▸ DATA RECORDS:
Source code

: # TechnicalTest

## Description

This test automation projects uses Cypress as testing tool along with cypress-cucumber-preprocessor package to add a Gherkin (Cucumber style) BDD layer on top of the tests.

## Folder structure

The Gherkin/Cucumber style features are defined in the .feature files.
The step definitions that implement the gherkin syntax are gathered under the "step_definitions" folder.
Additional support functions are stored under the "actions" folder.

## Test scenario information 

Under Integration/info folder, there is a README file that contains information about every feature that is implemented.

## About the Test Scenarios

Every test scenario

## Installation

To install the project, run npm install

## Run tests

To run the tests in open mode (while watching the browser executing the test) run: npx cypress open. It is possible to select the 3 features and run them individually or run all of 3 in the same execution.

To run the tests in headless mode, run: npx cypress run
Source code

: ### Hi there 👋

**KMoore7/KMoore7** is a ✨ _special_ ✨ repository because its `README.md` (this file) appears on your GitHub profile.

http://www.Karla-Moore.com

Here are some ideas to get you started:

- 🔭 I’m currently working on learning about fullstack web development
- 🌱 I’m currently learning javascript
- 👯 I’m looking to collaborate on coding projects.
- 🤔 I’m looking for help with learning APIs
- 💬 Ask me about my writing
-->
...
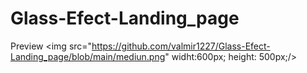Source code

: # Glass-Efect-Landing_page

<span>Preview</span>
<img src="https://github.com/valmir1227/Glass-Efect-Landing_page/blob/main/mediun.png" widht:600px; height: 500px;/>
==
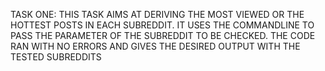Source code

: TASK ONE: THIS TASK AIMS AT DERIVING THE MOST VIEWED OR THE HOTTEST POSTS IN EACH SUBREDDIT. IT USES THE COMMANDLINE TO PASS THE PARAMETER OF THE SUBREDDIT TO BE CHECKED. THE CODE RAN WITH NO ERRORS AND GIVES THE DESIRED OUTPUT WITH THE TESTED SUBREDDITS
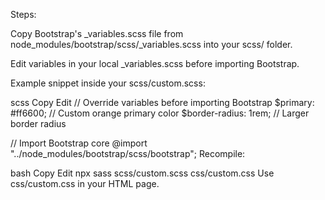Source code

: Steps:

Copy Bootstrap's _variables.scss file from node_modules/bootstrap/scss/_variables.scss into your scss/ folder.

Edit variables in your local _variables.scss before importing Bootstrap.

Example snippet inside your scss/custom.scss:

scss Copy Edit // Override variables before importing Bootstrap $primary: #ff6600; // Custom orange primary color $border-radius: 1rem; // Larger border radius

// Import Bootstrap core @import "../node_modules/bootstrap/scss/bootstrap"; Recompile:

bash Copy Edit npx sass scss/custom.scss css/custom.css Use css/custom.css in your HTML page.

▸ WHAT YOU ARE ASKED TO DO: Going down the listing above, begin printing at the line with "scss Copy Edit" and finish with the line with "bash Copy Edit", exactly as they appear.

▸ RESULT BELOW:
scss Copy Edit // Override variables before importing Bootstrap $primary: #ff6600; // Custom orange primary color $border-radius: 1rem; // Larger border radius

// Import Bootstrap core @import "../node_modules/bootstrap/scss/bootstrap"; Recompile:

bash Copy Edit npx sass scss/custom.scss css/custom.css Use css/custom.css in your HTML page.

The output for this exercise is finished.